◆ **What is expected**: The expected result is the run of lines from the one containing "3.) A user can see their own old posts." to the end of the listing, copied exactly.

[[ Given records open ]]

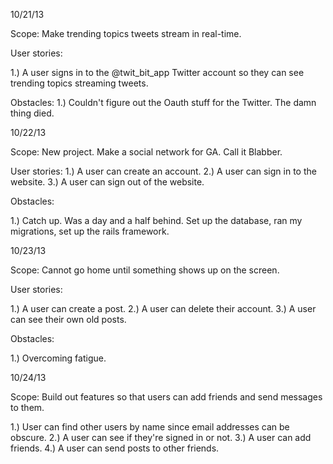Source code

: 10/21/13

Scope: Make trending topics tweets stream in real-time.

User stories:

1.) A user signs in to the @twit_bit_app Twitter account so they can see trending topics streaming tweets.

Obstacles:
1.) Couldn't figure out the Oauth stuff for the Twitter. The damn thing died.

10/22/13

Scope: New project. Make a social network for GA. Call it Blabber.

User stories:
1.) A user can create an account.
2.) A user can sign in to the website.
3.) A user can sign out of the website.

Obstacles: 

1.) Catch up. Was a day and a half behind. Set up the database, ran my migrations, set up the rails framework.

10/23/13

Scope: Cannot go home until something shows up on the screen.

User stories: 

1.) A user can create a post.
2.) A user can delete their account.
3.) A user can see their own old posts.

Obstacles:

1.) Overcoming fatigue.

10/24/13

Scope: Build out features so that users can add friends and send messages to them.

1.) User can find other users by name since email addresses can be obscure.
2.) A user can see if they're signed in or not.
3.) A user can add friends. 
4.) A user can send posts to other friends.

[[ Given records closed ]]

◆ **Output for this exercise**:
3.) A user can see their own old posts.

Obstacles:

1.) Overcoming fatigue.

10/24/13

Scope: Build out features so that users can add friends and send messages to them.

1.) User can find other users by name since email addresses can be obscure.
2.) A user can see if they're signed in or not.
3.) A user can add friends. 
4.) A user can send posts to other friends.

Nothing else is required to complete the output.